D’un coup, le mal de tête se fait sentir. Hubert m’en avait parlé avant le décollage. Ça arrive, m’avait-il dit, ce n’est pas grave, mais une fois que c’est là, ça ne fait qu’empirer. Alors, il est temps de redescendre et de retrouver la terre ferme. Le rêve prend fin et malgré l’étourdissement, je continue de profiter encore un peu de tout ça. J’imprime les sensations et les images dans ma tête. Petit cadeau de la fin, au-dessus de Menthon, Hubert joue avec mon estomac et nous fait virevolter à toute vitesse sur nous-même. J’éclate de rire, la réaction instinctive à ce moment hors du temps et de l’espace. Il m’explique que mes jambes sont peut-être un peu endolories et que je dois donc commencer à les bouger, ainsi que mes pieds. À quelques mètres seulement du sol, on doit commencer à courir pour faire le mouvement exact une fois qu’on touche le sol. Le problème c’est que mes jambes sont vraiment endolories malgré les petits mouvements précédents et je ne sens pas le sol qui arrive. Tout se dérobe sous mes pieds et je m’écroule emportant avec moi Hubert.

On s’emmêle dans les fils et dans la voile et on rigole comme des enfants. Alors que mon professeur reprend rapidement ses esprits et se lève sans grande difficulté, mon corps ne suit plus et ne comprend pas ce qu’il vient de se passer. Je rigole nerveusement et j’essaie de remettre de l’ordre dans tout ça. Je reste encore quelques minutes, assise dans l’herbe et finis par me relever, la tête encore dans les airs. J’aide Hubert, non sans mal, à replier la voile et à ranger le matériel. Et je le remercie mille fois pour ces deux heures et ce voyage hallucinant à la cime des arbres et à l’aplomb des montagnes.

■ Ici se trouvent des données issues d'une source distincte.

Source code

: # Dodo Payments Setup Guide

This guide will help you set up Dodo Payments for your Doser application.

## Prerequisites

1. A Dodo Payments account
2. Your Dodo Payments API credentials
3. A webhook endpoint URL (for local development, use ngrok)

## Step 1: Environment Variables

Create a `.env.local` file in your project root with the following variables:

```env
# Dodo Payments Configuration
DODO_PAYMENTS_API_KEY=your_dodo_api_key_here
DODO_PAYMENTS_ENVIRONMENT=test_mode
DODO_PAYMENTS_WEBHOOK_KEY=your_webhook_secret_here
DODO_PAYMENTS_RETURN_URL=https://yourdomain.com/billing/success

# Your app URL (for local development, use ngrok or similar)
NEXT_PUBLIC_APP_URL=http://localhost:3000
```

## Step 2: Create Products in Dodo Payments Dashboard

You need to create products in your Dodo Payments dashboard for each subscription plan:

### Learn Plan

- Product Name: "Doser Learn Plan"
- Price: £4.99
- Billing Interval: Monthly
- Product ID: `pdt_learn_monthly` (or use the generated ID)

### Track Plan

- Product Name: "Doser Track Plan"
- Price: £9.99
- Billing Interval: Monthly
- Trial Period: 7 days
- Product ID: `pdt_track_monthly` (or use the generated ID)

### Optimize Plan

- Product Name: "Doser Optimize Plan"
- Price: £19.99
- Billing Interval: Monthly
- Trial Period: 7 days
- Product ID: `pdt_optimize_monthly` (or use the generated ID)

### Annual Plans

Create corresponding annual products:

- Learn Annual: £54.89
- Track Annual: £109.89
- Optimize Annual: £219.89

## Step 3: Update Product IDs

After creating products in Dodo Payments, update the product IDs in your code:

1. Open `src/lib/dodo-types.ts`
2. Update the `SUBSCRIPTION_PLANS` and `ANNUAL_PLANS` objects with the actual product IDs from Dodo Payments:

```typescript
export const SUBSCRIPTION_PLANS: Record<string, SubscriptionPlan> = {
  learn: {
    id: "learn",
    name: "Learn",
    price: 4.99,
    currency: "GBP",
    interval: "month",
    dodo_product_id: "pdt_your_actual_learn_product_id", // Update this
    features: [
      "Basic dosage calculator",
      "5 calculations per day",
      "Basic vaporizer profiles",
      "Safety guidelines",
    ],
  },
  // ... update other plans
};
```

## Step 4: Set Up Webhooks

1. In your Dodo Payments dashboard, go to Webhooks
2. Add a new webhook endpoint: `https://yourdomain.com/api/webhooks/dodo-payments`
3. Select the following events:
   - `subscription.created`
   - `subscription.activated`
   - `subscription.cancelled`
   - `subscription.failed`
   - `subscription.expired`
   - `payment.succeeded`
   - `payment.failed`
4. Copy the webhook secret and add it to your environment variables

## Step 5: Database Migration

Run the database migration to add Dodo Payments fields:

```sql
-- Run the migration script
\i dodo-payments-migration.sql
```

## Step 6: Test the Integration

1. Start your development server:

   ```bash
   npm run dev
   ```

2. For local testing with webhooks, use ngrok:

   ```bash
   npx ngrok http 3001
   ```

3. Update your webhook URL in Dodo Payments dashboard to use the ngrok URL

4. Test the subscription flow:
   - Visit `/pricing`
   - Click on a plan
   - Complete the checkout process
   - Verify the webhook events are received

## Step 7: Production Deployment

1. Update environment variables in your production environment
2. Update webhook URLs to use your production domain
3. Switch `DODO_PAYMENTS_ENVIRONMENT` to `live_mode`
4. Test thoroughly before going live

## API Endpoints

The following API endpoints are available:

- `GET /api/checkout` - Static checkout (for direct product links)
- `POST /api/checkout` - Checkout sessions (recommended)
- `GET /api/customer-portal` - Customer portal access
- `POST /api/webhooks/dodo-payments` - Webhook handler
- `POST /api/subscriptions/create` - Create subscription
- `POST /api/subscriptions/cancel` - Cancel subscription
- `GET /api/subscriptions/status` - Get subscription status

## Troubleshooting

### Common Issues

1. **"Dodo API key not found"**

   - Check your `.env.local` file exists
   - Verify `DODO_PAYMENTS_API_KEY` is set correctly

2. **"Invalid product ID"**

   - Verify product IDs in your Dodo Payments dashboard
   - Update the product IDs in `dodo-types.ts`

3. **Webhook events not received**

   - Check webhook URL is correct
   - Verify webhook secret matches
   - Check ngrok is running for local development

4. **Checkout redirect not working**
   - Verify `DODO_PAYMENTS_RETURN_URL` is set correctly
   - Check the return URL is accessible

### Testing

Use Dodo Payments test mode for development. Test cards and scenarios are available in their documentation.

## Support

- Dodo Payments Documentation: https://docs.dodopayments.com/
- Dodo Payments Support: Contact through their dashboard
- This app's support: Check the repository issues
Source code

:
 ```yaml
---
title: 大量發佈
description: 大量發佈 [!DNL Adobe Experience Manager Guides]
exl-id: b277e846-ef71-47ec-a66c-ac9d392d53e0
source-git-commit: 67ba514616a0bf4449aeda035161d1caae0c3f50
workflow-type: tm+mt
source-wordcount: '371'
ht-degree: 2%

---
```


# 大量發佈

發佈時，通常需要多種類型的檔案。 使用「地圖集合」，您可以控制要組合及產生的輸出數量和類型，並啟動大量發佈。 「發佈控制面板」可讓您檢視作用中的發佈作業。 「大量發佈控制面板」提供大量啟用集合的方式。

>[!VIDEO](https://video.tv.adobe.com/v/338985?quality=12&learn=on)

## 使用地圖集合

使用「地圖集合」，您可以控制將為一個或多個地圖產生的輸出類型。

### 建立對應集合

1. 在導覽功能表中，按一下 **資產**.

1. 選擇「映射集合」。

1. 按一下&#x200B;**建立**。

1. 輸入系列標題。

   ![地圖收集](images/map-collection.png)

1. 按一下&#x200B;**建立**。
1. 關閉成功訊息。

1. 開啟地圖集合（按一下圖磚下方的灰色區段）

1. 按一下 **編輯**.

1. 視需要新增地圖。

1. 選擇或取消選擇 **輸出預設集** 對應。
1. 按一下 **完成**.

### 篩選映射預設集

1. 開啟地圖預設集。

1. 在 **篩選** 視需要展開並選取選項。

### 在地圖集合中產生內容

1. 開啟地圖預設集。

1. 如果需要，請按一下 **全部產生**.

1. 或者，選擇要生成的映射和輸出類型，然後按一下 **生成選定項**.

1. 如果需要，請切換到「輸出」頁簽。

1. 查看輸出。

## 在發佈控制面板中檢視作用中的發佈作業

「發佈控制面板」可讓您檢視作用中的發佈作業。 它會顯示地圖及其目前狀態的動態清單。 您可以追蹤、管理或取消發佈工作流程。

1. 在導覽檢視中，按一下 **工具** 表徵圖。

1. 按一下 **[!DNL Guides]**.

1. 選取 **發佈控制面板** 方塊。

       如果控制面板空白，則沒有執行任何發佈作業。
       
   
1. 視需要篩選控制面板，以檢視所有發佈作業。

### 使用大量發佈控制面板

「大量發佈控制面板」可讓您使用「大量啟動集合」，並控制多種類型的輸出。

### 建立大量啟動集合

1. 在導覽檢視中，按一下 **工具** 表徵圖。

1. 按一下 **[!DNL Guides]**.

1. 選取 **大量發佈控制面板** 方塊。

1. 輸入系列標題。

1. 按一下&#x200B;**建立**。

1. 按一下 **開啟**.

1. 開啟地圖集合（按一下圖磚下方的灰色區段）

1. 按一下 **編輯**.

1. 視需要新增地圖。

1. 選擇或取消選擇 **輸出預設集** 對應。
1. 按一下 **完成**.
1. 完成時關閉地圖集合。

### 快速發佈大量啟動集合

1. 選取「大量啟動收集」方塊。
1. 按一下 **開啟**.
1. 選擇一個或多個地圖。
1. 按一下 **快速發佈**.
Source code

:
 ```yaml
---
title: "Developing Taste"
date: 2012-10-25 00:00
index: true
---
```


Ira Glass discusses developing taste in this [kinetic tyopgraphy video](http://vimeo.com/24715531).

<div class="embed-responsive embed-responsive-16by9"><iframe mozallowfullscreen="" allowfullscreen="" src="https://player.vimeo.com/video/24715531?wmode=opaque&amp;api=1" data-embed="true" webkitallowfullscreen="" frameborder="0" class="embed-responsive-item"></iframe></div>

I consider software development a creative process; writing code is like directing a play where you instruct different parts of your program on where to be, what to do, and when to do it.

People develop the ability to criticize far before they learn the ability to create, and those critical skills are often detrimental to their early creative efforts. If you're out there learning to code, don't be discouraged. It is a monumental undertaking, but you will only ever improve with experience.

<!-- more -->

Un au revoir et encore un merci, mes pieds et ma tête réalisent qu’ils sont bien revenus sur terre et qu’il faut reprendre la voiture. La voiture ?! OUF, elle est toujours là mais j’ai l’impression de ne plus savoir où j’habite et comment conduire cet engin. Je respire un bon coup et démarre le moteur, cet aparté est définitivement terminé. Demain, je reprendrai les recherches d’appartement et de boulot pour ma vie future. Ce moment restera gravé à jamais en moi et honnêtement, je ne rêve que d’une chose, c’est d’y retourner ! Merci Hubert !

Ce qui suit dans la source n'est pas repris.